• Work required: Go through the data and report each line that holds the string "decision".

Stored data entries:
++++++

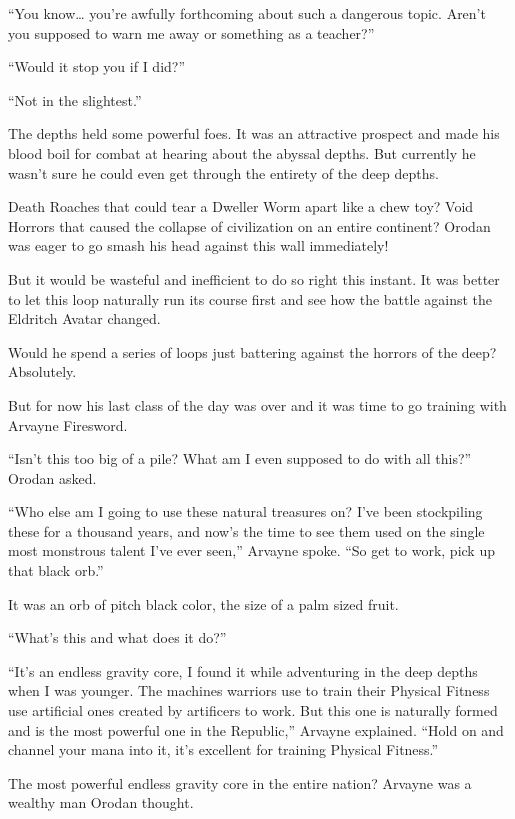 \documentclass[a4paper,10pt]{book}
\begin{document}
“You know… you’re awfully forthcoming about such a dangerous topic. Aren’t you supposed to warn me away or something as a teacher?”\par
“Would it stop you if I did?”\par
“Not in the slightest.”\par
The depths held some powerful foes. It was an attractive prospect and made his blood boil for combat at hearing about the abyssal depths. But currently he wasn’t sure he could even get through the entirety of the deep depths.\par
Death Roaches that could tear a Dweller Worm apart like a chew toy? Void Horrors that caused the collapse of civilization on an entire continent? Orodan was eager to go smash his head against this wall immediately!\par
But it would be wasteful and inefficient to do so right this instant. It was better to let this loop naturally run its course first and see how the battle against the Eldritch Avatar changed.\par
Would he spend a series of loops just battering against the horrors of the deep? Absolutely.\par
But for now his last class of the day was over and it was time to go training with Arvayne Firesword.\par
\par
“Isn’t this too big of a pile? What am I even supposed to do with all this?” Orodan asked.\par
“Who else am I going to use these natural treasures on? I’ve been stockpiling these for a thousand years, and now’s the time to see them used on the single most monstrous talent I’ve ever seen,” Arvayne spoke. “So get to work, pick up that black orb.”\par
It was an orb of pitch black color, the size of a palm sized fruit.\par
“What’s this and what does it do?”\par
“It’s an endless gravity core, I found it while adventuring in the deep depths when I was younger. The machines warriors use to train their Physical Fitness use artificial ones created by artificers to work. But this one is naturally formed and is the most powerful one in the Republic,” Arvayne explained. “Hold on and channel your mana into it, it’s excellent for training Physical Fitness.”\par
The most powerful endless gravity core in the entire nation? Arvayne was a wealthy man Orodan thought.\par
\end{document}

++++++

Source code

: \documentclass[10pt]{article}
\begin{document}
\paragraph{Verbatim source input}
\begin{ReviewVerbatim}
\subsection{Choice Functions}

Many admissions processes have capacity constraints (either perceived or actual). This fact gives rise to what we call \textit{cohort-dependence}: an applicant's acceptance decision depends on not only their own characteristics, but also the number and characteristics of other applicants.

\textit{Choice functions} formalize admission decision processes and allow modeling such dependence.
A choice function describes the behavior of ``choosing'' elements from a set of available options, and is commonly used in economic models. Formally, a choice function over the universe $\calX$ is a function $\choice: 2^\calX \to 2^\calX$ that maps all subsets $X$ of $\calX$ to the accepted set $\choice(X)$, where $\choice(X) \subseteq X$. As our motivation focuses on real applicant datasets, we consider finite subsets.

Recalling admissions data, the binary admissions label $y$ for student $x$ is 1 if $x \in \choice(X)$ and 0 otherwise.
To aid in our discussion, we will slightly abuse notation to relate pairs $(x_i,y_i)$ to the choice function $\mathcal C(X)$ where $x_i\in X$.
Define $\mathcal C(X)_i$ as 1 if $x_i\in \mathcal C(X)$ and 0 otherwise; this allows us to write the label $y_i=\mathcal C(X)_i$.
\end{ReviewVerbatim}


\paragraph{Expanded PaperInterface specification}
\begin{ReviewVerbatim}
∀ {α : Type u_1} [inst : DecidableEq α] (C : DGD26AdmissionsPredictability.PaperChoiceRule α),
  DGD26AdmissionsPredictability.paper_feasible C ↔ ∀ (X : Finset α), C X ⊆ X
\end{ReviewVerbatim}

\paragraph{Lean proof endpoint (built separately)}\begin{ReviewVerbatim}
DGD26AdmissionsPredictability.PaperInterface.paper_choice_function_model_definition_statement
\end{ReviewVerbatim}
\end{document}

++++++

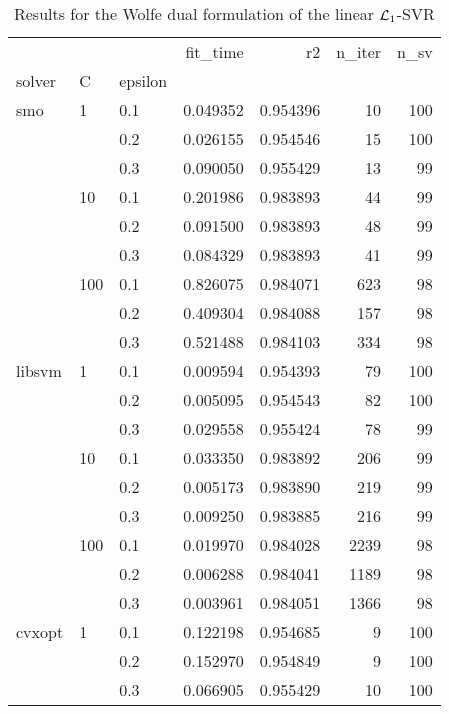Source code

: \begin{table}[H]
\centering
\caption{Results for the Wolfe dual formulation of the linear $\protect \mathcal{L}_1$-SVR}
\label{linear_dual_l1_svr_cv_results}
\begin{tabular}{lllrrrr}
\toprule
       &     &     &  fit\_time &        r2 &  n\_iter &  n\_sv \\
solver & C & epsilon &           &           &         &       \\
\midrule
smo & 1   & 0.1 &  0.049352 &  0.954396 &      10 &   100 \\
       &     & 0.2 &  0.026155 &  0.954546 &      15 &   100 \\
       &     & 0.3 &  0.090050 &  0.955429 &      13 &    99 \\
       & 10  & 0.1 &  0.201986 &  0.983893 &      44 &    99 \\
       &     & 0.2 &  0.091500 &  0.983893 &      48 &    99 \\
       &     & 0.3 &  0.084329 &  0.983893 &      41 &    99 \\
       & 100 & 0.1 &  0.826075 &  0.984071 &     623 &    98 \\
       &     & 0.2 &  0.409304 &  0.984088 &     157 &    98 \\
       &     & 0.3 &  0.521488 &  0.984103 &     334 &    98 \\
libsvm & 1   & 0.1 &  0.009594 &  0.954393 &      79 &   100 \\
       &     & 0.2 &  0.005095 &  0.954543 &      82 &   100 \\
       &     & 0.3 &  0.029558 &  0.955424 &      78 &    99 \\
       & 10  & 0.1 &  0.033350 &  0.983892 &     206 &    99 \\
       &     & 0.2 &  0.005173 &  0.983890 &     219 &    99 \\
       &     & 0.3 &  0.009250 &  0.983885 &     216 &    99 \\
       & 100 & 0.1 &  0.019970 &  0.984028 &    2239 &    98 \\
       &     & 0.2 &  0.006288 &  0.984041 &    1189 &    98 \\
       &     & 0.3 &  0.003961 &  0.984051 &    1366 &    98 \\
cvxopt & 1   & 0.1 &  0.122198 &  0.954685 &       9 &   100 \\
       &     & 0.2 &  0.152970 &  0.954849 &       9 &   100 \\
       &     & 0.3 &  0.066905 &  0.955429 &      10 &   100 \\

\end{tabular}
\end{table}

++++++

• Result for this exercise:
Many admissions processes have capacity constraints (either perceived or actual). This fact gives rise to what we call \textit{cohort-dependence}: an applicant's acceptance decision depends on not only their own characteristics, but also the number and characteristics of other applicants.
\textit{Choice functions} formalize admission decision processes and allow modeling such dependence.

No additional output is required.